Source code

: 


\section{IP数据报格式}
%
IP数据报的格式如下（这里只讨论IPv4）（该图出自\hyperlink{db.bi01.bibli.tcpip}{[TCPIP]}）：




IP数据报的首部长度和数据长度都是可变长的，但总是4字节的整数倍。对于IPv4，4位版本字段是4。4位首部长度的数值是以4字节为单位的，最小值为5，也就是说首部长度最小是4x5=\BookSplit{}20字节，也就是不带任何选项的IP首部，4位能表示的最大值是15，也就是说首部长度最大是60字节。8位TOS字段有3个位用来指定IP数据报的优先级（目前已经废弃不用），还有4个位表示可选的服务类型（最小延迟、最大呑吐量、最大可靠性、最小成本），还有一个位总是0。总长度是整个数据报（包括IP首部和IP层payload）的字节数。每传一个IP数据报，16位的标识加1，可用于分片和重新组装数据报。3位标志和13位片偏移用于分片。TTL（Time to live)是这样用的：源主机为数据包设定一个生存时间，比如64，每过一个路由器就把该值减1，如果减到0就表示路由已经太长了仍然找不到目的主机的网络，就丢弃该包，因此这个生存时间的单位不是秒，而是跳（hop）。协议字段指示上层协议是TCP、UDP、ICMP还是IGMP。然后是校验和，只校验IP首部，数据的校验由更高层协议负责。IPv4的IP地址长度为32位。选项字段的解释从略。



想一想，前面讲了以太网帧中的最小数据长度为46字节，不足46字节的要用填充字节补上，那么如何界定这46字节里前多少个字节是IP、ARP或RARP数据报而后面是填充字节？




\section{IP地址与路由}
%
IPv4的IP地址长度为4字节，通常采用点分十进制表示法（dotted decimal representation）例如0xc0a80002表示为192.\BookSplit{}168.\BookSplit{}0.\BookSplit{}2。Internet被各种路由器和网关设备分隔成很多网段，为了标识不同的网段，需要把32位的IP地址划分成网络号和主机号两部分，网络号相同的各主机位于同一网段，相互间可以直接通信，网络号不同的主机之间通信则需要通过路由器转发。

• • •

**TASK DETAILS:**
Return exactly the lines from the one containing "想一想，前面讲了以太网帧中的" to the last line of the data, and nothing more.

**EXERCISE OUTPUT:**
想一想，前面讲了以太网帧中的最小数据长度为46字节，不足46字节的要用填充字节补上，那么如何界定这46字节里前多少个字节是IP、ARP或RARP数据报而后面是填充字节？




\section{IP地址与路由}
%
IPv4的IP地址长度为4字节，通常采用点分十进制表示法（dotted decimal representation）例如0xc0a80002表示为192.\BookSplit{}168.\BookSplit{}0.\BookSplit{}2。Internet被各种路由器和网关设备分隔成很多网段，为了标识不同的网段，需要把32位的IP地址划分成网络号和主机号两部分，网络号相同的各主机位于同一网段，相互间可以直接通信，网络号不同的主机之间通信则需要通过路由器转发。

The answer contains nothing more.